Critics agree that one of the chief advantages of this compact car is its overall roominess: "You get more room inside an Aveo than in most small cars," says the Detroit News. "Two adults will fit comfortably in back if the folks in front don't slide their seats back far. That's an accomplishment some bigger cars can't claim." Car and Driver quips "headroom galore, legroom needs more," explaining that "although driver legroom is limited for 6-footers, it's the headroom that makes this car feel big on the inside. Theater-style seating in the rear offers a view for smaller passengers but legs again become cramped when trying to fit adults."

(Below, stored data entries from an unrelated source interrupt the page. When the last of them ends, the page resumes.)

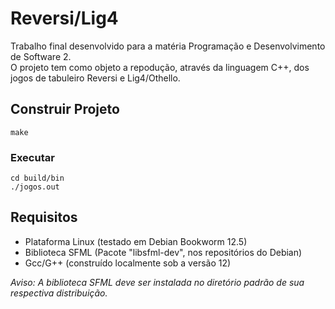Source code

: # Reversi/Lig4

Trabalho final desenvolvido para a matéria Programação e Desenvolvimento de Software 2.\
O projeto tem como objeto a repodução, através da linguagem C++, dos jogos de tabuleiro Reversi e Lig4/Othello.

## Construir Projeto
```
make 
```

### Executar
```
cd build/bin
./jogos.out
```

## Requisitos

 * Plataforma Linux (testado em Debian Bookworm 12.5)
 * Biblioteca SFML (Pacote "libsfml-dev", nos repositórios do Debian)
 * Gcc/G++ (construído localmente sob a versão 12)

 *Aviso: A biblioteca SFML deve ser instalada no diretório padrão de sua respectiva distribuição.*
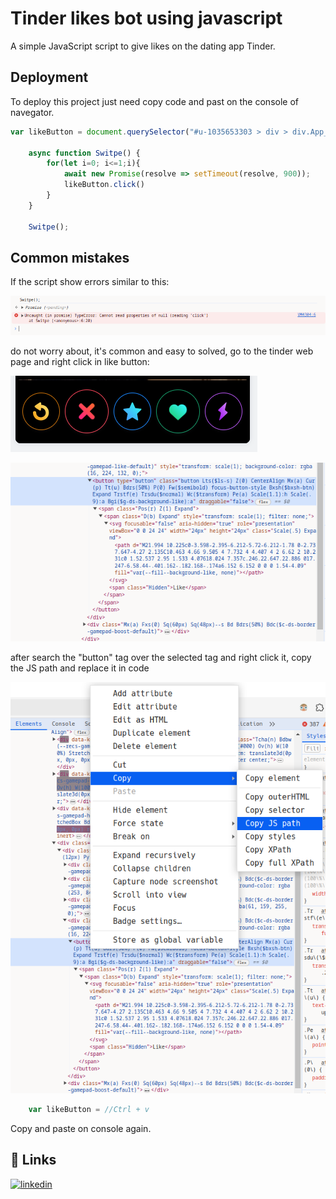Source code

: 
# Tinder likes bot using javascript

A simple JavaScript script to give likes on the dating app Tinder.

## Deployment

To deploy this project just need copy code and past on the console of navegator.

```JavaScript
var likeButton = document.querySelector("#u-1035653303 > div > div.App__body.H\\(100\\%\\).Pos\\(r\\).Z\\(0\\) > div > main > div.H\\(100\\%\\) > div > div > div.Mt\\(a\\).Px\\(4px\\)--s.Pos\\(r\\).Expand.H\\(--recs-card-height\\)--ml.Maw\\(--recs-card-width\\)--ml > div.recsCardboard__cardsContainer.H\\(100\\%\\).Pos\\(r\\).Z\\(1\\) > div > div.Pos\\(a\\).B\\(0\\).Iso\\(i\\).W\\(100\\%\\).Start\\(0\\).End\\(0\\) > div > div.Mx\\(a\\).Fxs\\(0\\).Sq\\(70px\\).Sq\\(60px\\)--s.Bd.Bdrs\\(50\\%\\).Bdc\\(\\$c-ds-border-gamepad-like-default\\) > button")

    async function Switpe() {
        for(let i=0; i<=1;i){
            await new Promise(resolve => setTimeout(resolve, 900));
            likeButton.click()
        }
    }

    Switpe();
```

## Common mistakes

If the script show errors similar to this:


![Tinder Buttons Screenshot](./screenshots/mistake-1.png)

do not worry about, it's common and easy to solved, go to the tinder web page and right click in like button:


![Tinder Buttons Screenshot](./screenshots/tinderButtons.png)

![Button Inspect Screenshot](./screenshots/button-inspect.png)

after search the "button" tag over the selected tag and right click it, copy the JS path and replace it in code

![Button Inspect Screenshot](./screenshots/button-js-path.png)
```JavaScript
    var likeButton = //Ctrl + v
```

Copy and paste on console again.

## 🔗 Links
[![linkedin](https://img.shields.io/badge/linkedin-0A66C2?style=for-the-badge&logo=linkedin&logoColor=white)](https://www.linkedin.com/in/alberto-vgs/)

Overall seating comfort leaves something to be desired. "Our review period took place over the Thanksgiving holiday, so we loaded the family into the Aveo up for the two-hour drive to grandma's to fully evaluate the Aveo's capabilities," says The Auto Channel. "This test revealed that the interior is plenty comfortable for about half that ride. After the midway point, seat cushions get to feeling hard." The Milwaukee Journal Sentinel calls the comfort "adequate," commenting "I wasn't impressed with Aveo's seats. These feel pretty cheap, sort of a plastic or nylon-like texture, plus there's not much contouring to the bottom cushion, so long rides would not be so comfortable. The seatback is somewhat better."
Reviewers find that the high seating positions for driver and passenger are good, but About.com found positioning awkward, commenting "no matter how I adjusted the seat I was either too close to the pedals or too far away from the steering wheel. But there's plenty of headroom and the cabin has an open, airy feel."
MSN calls leg room in the rear seat "noteworthy." However, Cars.com notes flaws along with praise: "The backs of the front seats are soft, offering the equivalent of knee cutouts for increased backseat legroom. As is the case in most small sedans, headroom in back is tight. Outboard positions have ample lateral room, though there's no middle armrest. A modest center hump intrudes on the center passenger's foot room." Consumer Guide also has dampened praise. "Legroom is tight with the front seats set far back," according to its review. "The seat bottom is rather flat, but its high mounting means adults don't sit knees-up."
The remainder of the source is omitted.